Com guitarras artesanais, Rosie Mankato prepara a trilha sonora da revolução feminina

Primeira luthier do país formada em construção de instrumentos elétricos criou uma fábrica num subsolo do Campo Comprido e hoje começa a ganhar o mundo

Este texto é parte de uma série de quatro perfis de grandes mulheres de Curitiba, publicados pelo Plural em homenagem ao Mês da Mulher

O nome dela é Rosanne Machado, mas ninguém conhece assim. Se você quer saber mais sobre a luthier que está fazendo a diferença no mercado de guitarras e baixos vintage da cidade, você tem que procurar pelo nome artístico: Rosie Mankato.
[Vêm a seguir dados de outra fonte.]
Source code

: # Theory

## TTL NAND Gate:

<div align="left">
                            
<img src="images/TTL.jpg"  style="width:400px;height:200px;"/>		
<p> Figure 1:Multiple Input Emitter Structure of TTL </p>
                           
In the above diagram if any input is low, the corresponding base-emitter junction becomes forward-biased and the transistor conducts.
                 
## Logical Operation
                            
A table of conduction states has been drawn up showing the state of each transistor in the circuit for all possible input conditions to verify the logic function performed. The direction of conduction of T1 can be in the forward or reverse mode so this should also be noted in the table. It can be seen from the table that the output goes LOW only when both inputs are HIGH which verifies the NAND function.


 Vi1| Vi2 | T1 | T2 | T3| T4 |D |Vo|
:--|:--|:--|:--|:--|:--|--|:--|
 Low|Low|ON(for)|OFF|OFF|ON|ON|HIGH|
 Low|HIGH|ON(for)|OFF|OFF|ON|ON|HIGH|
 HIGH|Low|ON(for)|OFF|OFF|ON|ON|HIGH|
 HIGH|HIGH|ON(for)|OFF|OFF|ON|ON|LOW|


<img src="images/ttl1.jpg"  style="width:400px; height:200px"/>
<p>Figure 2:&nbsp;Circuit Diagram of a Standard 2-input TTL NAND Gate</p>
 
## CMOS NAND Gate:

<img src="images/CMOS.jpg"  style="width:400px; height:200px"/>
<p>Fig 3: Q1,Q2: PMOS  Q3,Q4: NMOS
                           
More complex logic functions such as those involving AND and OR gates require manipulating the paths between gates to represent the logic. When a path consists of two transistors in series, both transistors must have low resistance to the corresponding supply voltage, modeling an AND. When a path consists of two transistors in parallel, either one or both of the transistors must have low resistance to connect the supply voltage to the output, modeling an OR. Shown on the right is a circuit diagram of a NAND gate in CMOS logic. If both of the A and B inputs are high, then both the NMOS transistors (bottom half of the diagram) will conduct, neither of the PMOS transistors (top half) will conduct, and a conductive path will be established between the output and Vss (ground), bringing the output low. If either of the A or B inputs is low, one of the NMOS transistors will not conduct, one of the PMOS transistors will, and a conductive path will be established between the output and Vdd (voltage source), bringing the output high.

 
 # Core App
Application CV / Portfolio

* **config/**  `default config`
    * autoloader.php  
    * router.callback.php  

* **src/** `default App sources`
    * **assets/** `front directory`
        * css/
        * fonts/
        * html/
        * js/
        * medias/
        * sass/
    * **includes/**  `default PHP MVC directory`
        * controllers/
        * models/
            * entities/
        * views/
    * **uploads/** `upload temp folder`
Rosie é fácil de entender. Mais nova, Rosanne foi morar por um tempo nos Estados Unidos, e lá toda Rosanne acaba virando Rosie. Mankato é outra história: perto de onde ela morou no Wisconsin, existe uma cidadezinha com esse nome, e é uma história com um passado que atrai qualquer feminista. Lá, uma rebelde chamada Rose Wilder Lane fez um belo barulho em nome dos direitos das mulheres. E não demorou para Rosie assumir o nome Mankato como seu.

Hoje, Mankato é também a marca dos instrumentos que ela faz em sua oficina no Campo Comprido, ao lado do amigo Fábio Gorski, o popular Salsicha. (De fato, o rapaz é a cara do personagem do Scooby Doo, e se você passa meia hora na oficina, só ouve Rosie dizendo: “o Sal faz isso”, “o Salsa é incrível”, e outras variações do apelido).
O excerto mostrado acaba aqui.